* [WORK ITEM] Please output the records below word for word and omit the pictures.

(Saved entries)
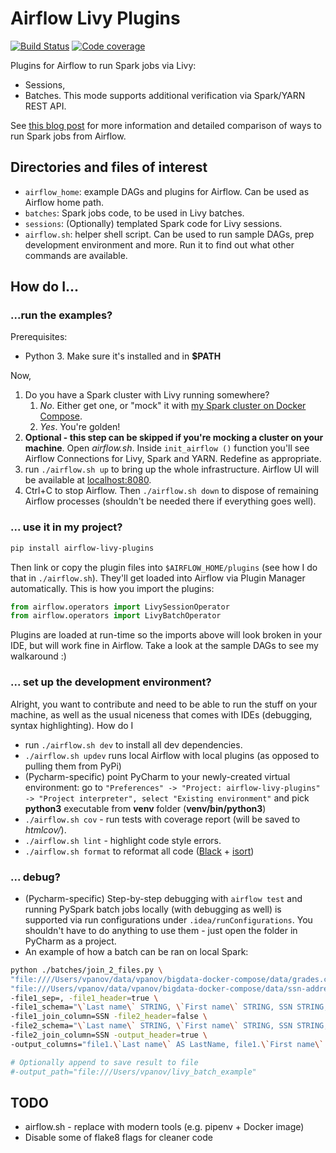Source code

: # Airflow Livy Plugins

[![Build Status](https://travis-ci.org/panovvv/airflow-livy-plugins.svg?branch=master)](https://travis-ci.org/panovvv/airflow-livy-plugins)
[![Code coverage](https://codecov.io/gh/panovvv/airflow-livy-plugins/branch/master/graph/badge.svg)](https://codecov.io/gh/panovvv/airflow-livy-plugins)

Plugins for Airflow to run Spark jobs via Livy: 
* Sessions,
* Batches. This mode supports additional verification via Spark/YARN REST API.

See [this blog post](https://www.shortn0tes.com/2020/03/airflow-livy-spark.html "Blog post") for more information and detailed comparison of ways to run Spark jobs from Airflow.

## Directories and files of interest
* `airflow_home`: example DAGs and plugins for Airflow. Can be used as 
Airflow home path.
* `batches`: Spark jobs code, to be used in Livy batches.
* `sessions`: (Optionally) templated Spark code for Livy sessions.
* `airflow.sh`: helper shell script. Can be used to run sample DAGs,
prep development environment and more.
Run it to find out what other commands are available.


## How do I...

### ...run the examples?
Prerequisites:
* Python 3. Make sure it's installed and in __$PATH__

Now, 
1. Do you have a Spark cluster with Livy running somewhere?
    1. *No*. Either get one, or "mock" it with 
    [my Spark cluster on Docker Compose](https://github.com/panovvv/bigdata-docker-compose).
    1. *Yes*. You're golden!
1. __Optional - this step can be skipped if you're mocking a cluster on your
machine__. Open *airflow.sh*. Inside `init_airflow ()` function you'll see Airflow
Connections for Livy, Spark and YARN. Redefine as appropriate.
1. run `./airflow.sh up` to bring up the whole infrastructure. 
Airflow UI will be available at
[localhost:8080](http://localhost:8888 "Airflow UI").
1. Ctrl+C to stop Airflow. Then `./airflow.sh down` to dispose of
remaining Airflow processes (shouldn't be needed there if everything goes well).

### ... use it in my project?
```bash
pip install airflow-livy-plugins
```
Then link or copy the plugin files into `$AIRFLOW_HOME/plugins` 
(see how I do that in `./airflow.sh`). 
They'll get loaded into Airflow via Plugin Manager automatically.
This is how you import the plugins:
```python
from airflow.operators import LivySessionOperator
from airflow.operators import LivyBatchOperator
```
Plugins are loaded at run-time so the imports above will look broken in your IDE,
but will work fine in Airflow.
Take a look at the sample DAGs to see my walkaround :)

### ... set up the development environment?
Alright, you want to contribute and need to be able to run the stuff on your machine,
as well as the usual niceness that comes with IDEs (debugging, syntax highlighting). How do I

* run `./airflow.sh dev` to install all dev dependencies.
* `./airflow.sh updev` runs local Airflow with local plugins (as opposed to 
pulling them from PyPi)
* (Pycharm-specific) point PyCharm to your newly-created virtual environment: go to
`"Preferences" -> "Project: airflow-livy-plugins" -> "Project interpreter", select
"Existing environment"` and pick __python3__ executable from __venv__ folder
(__venv/bin/python3__)
* `./airflow.sh cov` - run tests with coverage report 
(will be saved to *htmlcov/*).
* `./airflow.sh lint` - highlight code style errors.
* `./airflow.sh format` to reformat all code 
([Black](https://black.readthedocs.io/en/stable/) + 
[isort](https://readthedocs.org/projects/isort/))

### ... debug?

* (Pycharm-specific) Step-by-step debugging with `airflow test` 
and running PySpark batch jobs locally (with debugging as well) 
is supported via run configurations under `.idea/runConfigurations`.
You shouldn't have to do anything to use them - just open the folder
in PyCharm as a project.
* An example of how a batch can be ran on local Spark:
```bash
python ./batches/join_2_files.py \
"file:////Users/vpanov/data/vpanov/bigdata-docker-compose/data/grades.csv" \
"file:///Users/vpanov/data/vpanov/bigdata-docker-compose/data/ssn-address.tsv" \
-file1_sep=, -file1_header=true \
-file1_schema="\`Last name\` STRING, \`First name\` STRING, SSN STRING, Test1 INT, Test2 INT, Test3 INT, Test4 INT, Final INT, Grade STRING" \
-file1_join_column=SSN -file2_header=false \
-file2_schema="\`Last name\` STRING, \`First name\` STRING, SSN STRING, Address1 STRING, Address2 STRING" \
-file2_join_column=SSN -output_header=true \
-output_columns="file1.\`Last name\` AS LastName, file1.\`First name\` AS FirstName, file1.SSN, file2.Address1, file2.Address2" 

# Optionally append to save result to file
#-output_path="file:///Users/vpanov/livy_batch_example" 
```

## TODO
* airflow.sh - replace with modern tools (e.g. pipenv + Docker image)
* Disable some of flake8 flags for cleaner code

* [RESULT FOR THIS EXERCISE]
Source code

: # Airflow Livy Plugins

[![Build Status](https://travis-ci.org/panovvv/airflow-livy-plugins.svg?branch=master)](https://travis-ci.org/panovvv/airflow-livy-plugins)
[![Code coverage](https://codecov.io/gh/panovvv/airflow-livy-plugins/branch/master/graph/badge.svg)](https://codecov.io/gh/panovvv/airflow-livy-plugins)

Plugins for Airflow to run Spark jobs via Livy: 
* Sessions,
* Batches. This mode supports additional verification via Spark/YARN REST API.

See [this blog post](https://www.shortn0tes.com/2020/03/airflow-livy-spark.html "Blog post") for more information and detailed comparison of ways to run Spark jobs from Airflow.

## Directories and files of interest
* `airflow_home`: example DAGs and plugins for Airflow. Can be used as 
Airflow home path.
* `batches`: Spark jobs code, to be used in Livy batches.
* `sessions`: (Optionally) templated Spark code for Livy sessions.
* `airflow.sh`: helper shell script. Can be used to run sample DAGs,
prep development environment and more.
Run it to find out what other commands are available.


## How do I...

### ...run the examples?
Prerequisites:
* Python 3. Make sure it's installed and in __$PATH__

Now, 
1. Do you have a Spark cluster with Livy running somewhere?
    1. *No*. Either get one, or "mock" it with 
    [my Spark cluster on Docker Compose](https://github.com/panovvv/bigdata-docker-compose).
    1. *Yes*. You're golden!
1. __Optional - this step can be skipped if you're mocking a cluster on your
machine__. Open *airflow.sh*. Inside `init_airflow ()` function you'll see Airflow
Connections for Livy, Spark and YARN. Redefine as appropriate.
1. run `./airflow.sh up` to bring up the whole infrastructure. 
Airflow UI will be available at
[localhost:8080](http://localhost:8888 "Airflow UI").
1. Ctrl+C to stop Airflow. Then `./airflow.sh down` to dispose of
remaining Airflow processes (shouldn't be needed there if everything goes well).

### ... use it in my project?
```bash
pip install airflow-livy-plugins
```
Then link or copy the plugin files into `$AIRFLOW_HOME/plugins` 
(see how I do that in `./airflow.sh`). 
They'll get loaded into Airflow via Plugin Manager automatically.
This is how you import the plugins:
```python
from airflow.operators import LivySessionOperator
from airflow.operators import LivyBatchOperator
```
Plugins are loaded at run-time so the imports above will look broken in your IDE,
but will work fine in Airflow.
Take a look at the sample DAGs to see my walkaround :)

### ... set up the development environment?
Alright, you want to contribute and need to be able to run the stuff on your machine,
as well as the usual niceness that comes with IDEs (debugging, syntax highlighting). How do I

* run `./airflow.sh dev` to install all dev dependencies.
* `./airflow.sh updev` runs local Airflow with local plugins (as opposed to 
pulling them from PyPi)
* (Pycharm-specific) point PyCharm to your newly-created virtual environment: go to
`"Preferences" -> "Project: airflow-livy-plugins" -> "Project interpreter", select
"Existing environment"` and pick __python3__ executable from __venv__ folder
(__venv/bin/python3__)
* `./airflow.sh cov` - run tests with coverage report 
(will be saved to *htmlcov/*).
* `./airflow.sh lint` - highlight code style errors.
* `./airflow.sh format` to reformat all code 
([Black](https://black.readthedocs.io/en/stable/) + 
[isort](https://readthedocs.org/projects/isort/))

### ... debug?

* (Pycharm-specific) Step-by-step debugging with `airflow test` 
and running PySpark batch jobs locally (with debugging as well) 
is supported via run configurations under `.idea/runConfigurations`.
You shouldn't have to do anything to use them - just open the folder
in PyCharm as a project.
* An example of how a batch can be ran on local Spark:
```bash
python ./batches/join_2_files.py \
"file:////Users/vpanov/data/vpanov/bigdata-docker-compose/data/grades.csv" \
"file:///Users/vpanov/data/vpanov/bigdata-docker-compose/data/ssn-address.tsv" \
-file1_sep=, -file1_header=true \
-file1_schema="\`Last name\` STRING, \`First name\` STRING, SSN STRING, Test1 INT, Test2 INT, Test3 INT, Test4 INT, Final INT, Grade STRING" \
-file1_join_column=SSN -file2_header=false \
-file2_schema="\`Last name\` STRING, \`First name\` STRING, SSN STRING, Address1 STRING, Address2 STRING" \
-file2_join_column=SSN -output_header=true \
-output_columns="file1.\`Last name\` AS LastName, file1.\`First name\` AS FirstName, file1.SSN, file2.Address1, file2.Address2" 

# Optionally append to save result to file
#-output_path="file:///Users/vpanov/livy_batch_example" 
```

## TODO
* airflow.sh - replace with modern tools (e.g. pipenv + Docker image)
* Disable some of flake8 flags for cleaner code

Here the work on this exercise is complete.